The UMKC Steel Bridge Team received 2nd place in 1 of 6 subcategories and placed 33rd out of 43 teams at the 2017 National Student Steel Bridge Competition! Team members Jon Daldalian and Evan Jones shared more about their experience at the competition.
Congratulations on your victories at Nationals! Tell us more about your experience there.
Jon: Our team tied for 1st place in the stiffness category at this year’s National Student Steel Bridge Competition (NSSBC). We were awarded second place after losing the tiebreaker to Tongji University from Shanghai, China. I don’t have the words to describe what it feels like to place at the national competition. Our team had a running joke throughout the year regarding placing in a national category because it seemed like such a far fetched goal. Ultimately, the attention to detail and quality of the team’s design and fabrication made the difference. This award makes all the sleepless nights and early mornings well worth the sacrifice.
Evan: Nationals was what the entire team had worked tirelessly towards the entire year and being able to participate was an opportunity of a lifetime. The competition pulled 43 teams from a pool of 251 different universities who competed at regional levels. Given such a large filter, to be able to even participate at the national tournament was a huge honor for the team, and to leave with some hardware was an even bigger one.
What have you learned from this experience?
Jon: This experience has taught me to never sell myself or my team short. Although our team wasn’t the largest and our fabrication equipment wasn’t the fanciest, we were able to create a simple well-built bridge that was stiffer than any of the top engineering programs throughout the world. No matter the odds, it only takes hard work and dedication to compete among the best.
Evan: I learned that how you build something is just as important as the design itself. Steel Bridge is unique because it forces our team to not only come up with a design, but to also be able to build it ourselves and then load test it at competition to prove its design.
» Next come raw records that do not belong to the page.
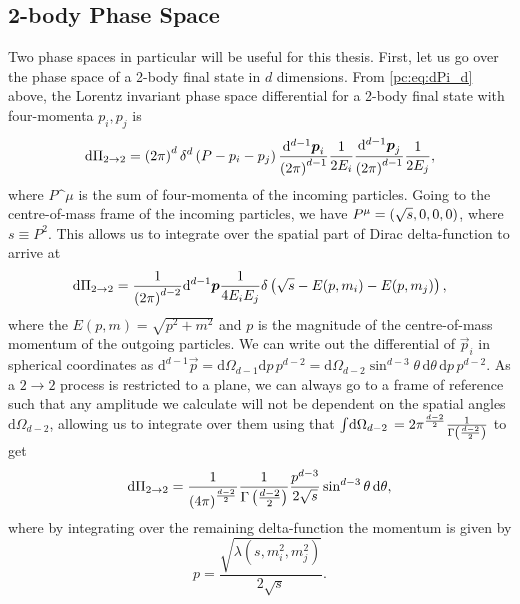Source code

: \documentclass[../main.tex]{subfiles}
\begin{document}
\subsection{2-body Phase Space}
Two phase spaces in particular will be useful for this thesis.
First, let us go over the phase space of a 2-body final state in \(d\) dimensions.
From \cref{pc:eq:dPi_d} above, the Lorentz invariant phase space differential for a 2-body final state with
four-momenta \(p_i, p_j\) is
\begin{equation}
  \mathrm{d}\Pi_{2\to 2} = \left(2\pi\right)^d \delta^d\left(P - p_i -
    p_j\right) \frac{\mathrm{d}^{d-1} \boldsymbol{p}_i}{\left(2\pi\right)^{d-1}}
  \frac{1}{2E_i}
  \frac{\mathrm{d}^{d-1} \boldsymbol{p}_j}{\left(2\pi\right)^{d-1}} \frac{1}{2E_j},
\end{equation}
where \(P\^\mu\) is the sum of four-momenta of the incoming particles.
Going to the centre-of-mass frame of the incoming particles, we have \(P\^\mu =
\pclosed{\sqrt{s}, 0, 0, 0}\), where \(s \equiv P^2\).
This allows us to integrate over the spatial part of Dirac delta-function to arrive at
\begin{equation}
  \mathrm{d}\Pi_{2\to 2} = \frac{1}{\left(2\pi\right)^{d-2}}
  \mathrm{d}^{d-1} \boldsymbol{p} \frac{1}{4E_i E_j} \delta\left(\sqrt{s} -
    E(p, m_i)
    - E(p, m_j)\right),
\end{equation}
where the \(E(p, m) = \sqrt{p^2 + m^2}\) and \(p\) is the magnitude of the centre-of-mass momentum of the outgoing particles.
We can write out the differential of \(\vec{p}_i\) in
spherical coordinates as \(\mathrm{d}^{d-1} \vec{p} = \mathrm{d}\Omega_{d-1}
\mathrm{d}p \, p^{d-2} = \mathrm{d}\Omega_{d-2} \sin^{d-3}\theta \,
\mathrm{d}\theta \, \mathrm{d}p \, p^{d-2}\).
As a \(2\to 2\) process is restricted to a plane, we can always go to a
frame of reference such that any amplitude we calculate will not be dependent
on the spatial angles \(\mathrm{d} \Omega_{d-2}\), allowing us to integrate
over them using that \(\int \!\mathrm{d}\Omega_{d-2}\, = 2 \pi^{\frac{d-2}{2}}
\frac{1}{\Gamma\left(\frac{d-2}{2}\right)}\) to get
\begin{equation}
  \label{pc:eq:dPi_dtheta}
  \mathrm{d}\Pi_{2\to 2} = \frac{1}{\left(4\pi\right)^{\frac{d-2}{2}}}
  \frac{1}{\Gamma\left(\frac{d-2}{2}\right)} \frac{p^{d-3}}{2 \sqrt{s}}
  \sin^{d-3}\theta \,\mathrm{d}\theta,
\end{equation}
where by integrating over the remaining delta-function the momentum is given by
\begin{equation}
  \label{pc:eq:p}
  p = \frac{\sqrt{\lambda(s, m_i^2, m_j^2)}}{2\sqrt{s}}.
\end{equation}
\end{document}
The activity constantly forced me to ask “How can this design be implemented?” “Is a less efficient design better if it can constructed easily?” This type of first hand design (and build) experience is something that is immensely important for young engineers to have.
What does receiving this award mean to you and your team?
Jon: UMKC has such a rich and successful history participating in the Steel Bridge competition. Receiving these awards at the regional and national competitions makes us feel proud to count ourselves among the many great engineers who came before us. More than anything, it felt amazing to listen as the announcers read the University of Missouri – Kansas City aloud for all the competitors to hear. Our hope is that these awards can once again solidify UMKC’s dominance in our future conferences and national appearances.
Evan: Hearing “University of Missouri-Kansas City” announced at nationals was what the team needed to prove that we still can go toe-to-toe with any school in the nation, and we’re excited to prove that again next year.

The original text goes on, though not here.